Was ist ein (statischer) Unterhaltstitel?

In einem statischen Unterhaltstitel ist der Zahlbetrag des Kindesunterhalts als fester Betrag festgelegt, der sich nach der Düsseldorfer Tabelle ergibt. Zum Beispiel könnte ein dreijähriges Kind Anspruch auf 481 € Unterhalt (abzüglich ½ Kindergeld) haben, wenn der unterhaltspflichtige Elternteil bis zu 2.700 € netto verdient.

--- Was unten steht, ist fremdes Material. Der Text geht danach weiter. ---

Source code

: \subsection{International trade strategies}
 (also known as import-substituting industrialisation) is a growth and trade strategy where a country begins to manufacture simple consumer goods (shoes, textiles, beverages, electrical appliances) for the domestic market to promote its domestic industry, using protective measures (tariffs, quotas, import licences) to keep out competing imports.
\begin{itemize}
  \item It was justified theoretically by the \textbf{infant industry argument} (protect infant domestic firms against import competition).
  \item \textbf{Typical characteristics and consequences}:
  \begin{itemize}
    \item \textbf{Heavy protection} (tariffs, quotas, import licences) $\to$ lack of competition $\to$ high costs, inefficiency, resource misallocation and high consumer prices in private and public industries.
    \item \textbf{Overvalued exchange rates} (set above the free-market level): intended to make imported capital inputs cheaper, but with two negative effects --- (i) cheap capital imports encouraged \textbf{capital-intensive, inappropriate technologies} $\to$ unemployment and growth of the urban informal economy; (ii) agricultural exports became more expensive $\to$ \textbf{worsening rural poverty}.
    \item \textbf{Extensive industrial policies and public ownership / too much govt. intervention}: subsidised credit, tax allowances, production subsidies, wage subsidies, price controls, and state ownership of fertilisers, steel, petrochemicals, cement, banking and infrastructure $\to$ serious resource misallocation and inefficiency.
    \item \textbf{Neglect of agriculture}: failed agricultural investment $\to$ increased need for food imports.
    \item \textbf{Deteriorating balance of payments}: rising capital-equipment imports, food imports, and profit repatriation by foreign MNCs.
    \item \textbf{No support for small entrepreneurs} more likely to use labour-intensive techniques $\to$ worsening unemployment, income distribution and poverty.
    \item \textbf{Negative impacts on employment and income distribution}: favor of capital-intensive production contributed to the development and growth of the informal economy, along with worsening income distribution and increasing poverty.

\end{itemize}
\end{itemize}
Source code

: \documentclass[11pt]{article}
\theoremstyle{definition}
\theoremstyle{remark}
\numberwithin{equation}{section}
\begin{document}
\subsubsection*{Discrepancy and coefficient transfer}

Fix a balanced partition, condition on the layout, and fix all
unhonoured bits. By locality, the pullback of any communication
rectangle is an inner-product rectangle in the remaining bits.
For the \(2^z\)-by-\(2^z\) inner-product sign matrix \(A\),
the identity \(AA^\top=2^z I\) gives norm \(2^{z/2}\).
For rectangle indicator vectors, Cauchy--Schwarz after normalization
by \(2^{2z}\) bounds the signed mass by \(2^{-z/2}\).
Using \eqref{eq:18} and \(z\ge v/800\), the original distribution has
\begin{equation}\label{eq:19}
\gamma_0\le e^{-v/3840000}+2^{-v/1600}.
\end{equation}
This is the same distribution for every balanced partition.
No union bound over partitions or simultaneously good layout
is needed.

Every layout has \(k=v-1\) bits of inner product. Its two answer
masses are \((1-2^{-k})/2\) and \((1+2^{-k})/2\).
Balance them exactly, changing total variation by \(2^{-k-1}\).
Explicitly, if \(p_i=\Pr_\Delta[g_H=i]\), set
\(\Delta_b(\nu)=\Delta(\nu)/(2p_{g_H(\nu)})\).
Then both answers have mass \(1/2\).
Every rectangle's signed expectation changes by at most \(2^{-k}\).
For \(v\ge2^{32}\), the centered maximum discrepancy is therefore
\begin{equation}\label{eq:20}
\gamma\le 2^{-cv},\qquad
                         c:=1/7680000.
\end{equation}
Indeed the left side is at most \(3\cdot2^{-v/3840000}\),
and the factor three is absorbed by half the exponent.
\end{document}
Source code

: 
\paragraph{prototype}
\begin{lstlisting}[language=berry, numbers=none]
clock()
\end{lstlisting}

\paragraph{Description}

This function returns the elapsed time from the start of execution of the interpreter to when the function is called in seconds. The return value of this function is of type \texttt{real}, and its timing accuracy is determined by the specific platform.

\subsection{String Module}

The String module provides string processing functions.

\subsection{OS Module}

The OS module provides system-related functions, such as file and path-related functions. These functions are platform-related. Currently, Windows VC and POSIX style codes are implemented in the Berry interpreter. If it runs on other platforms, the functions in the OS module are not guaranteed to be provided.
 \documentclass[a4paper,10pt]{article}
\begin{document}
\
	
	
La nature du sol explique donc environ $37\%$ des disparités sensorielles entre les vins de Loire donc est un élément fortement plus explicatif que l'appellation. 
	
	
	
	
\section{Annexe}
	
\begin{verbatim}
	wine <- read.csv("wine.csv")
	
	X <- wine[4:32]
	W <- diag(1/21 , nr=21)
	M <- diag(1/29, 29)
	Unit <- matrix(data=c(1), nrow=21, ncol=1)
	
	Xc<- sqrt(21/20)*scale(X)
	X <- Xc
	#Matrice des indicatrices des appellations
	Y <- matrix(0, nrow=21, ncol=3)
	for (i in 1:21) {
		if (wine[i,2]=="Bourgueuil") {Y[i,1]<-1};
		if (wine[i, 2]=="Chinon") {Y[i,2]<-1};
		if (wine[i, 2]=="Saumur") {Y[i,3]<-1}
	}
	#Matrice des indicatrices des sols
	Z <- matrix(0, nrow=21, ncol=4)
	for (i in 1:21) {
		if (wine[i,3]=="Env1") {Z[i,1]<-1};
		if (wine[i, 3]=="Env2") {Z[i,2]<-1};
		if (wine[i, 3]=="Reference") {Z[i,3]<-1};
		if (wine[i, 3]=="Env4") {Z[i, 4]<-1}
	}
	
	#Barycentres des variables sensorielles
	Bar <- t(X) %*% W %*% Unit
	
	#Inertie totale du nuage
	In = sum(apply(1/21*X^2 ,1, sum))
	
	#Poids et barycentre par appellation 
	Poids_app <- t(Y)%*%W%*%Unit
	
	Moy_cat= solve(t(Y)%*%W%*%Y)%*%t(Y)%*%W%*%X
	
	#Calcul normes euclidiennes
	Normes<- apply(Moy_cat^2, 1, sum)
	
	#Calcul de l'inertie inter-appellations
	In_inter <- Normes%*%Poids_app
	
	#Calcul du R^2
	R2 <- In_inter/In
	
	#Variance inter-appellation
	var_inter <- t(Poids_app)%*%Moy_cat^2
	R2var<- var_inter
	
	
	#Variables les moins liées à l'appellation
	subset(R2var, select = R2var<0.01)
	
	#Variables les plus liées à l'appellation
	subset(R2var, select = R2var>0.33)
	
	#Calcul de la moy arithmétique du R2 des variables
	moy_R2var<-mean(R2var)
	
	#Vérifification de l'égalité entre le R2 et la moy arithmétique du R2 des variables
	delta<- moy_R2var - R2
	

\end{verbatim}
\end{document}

Allerdings entsteht ein Problem, wenn das Kind älter wird oder der Gesetzgeber das Existenzminimum für minderjährige Kinder neu festlegt. In solchen Fällen muss das Kind ausdrücklich den höheren Unterhalt geltend machen. Der einfachste Weg dafür ist, dass der unterhaltspflichtige Elternteil eine neue vollstreckbare Urkunde, beispielsweise eine neue Jugendamtsurkunde, erstellt, in der er sich zur Zahlung eines höheren Unterhalts als in der vorherigen Urkunde verpflichtet.

Wenn der Unterhaltspflichtige die Änderung nicht akzeptiert, bleibt dem Kind nichts anderes übrig, als den Unterhalt in einem neuen Verfahren einzuklagen. Deshalb scheint es wenig sinnvoll zu sein, den Unterhalt in statischer Form festzulegen oder zu vereinbaren. Es ist besser, den Unterhalt von Anfang an dynamisch festzuschreiben, um mögliche Änderungen in der Zukunft einfacher umsetzen zu können.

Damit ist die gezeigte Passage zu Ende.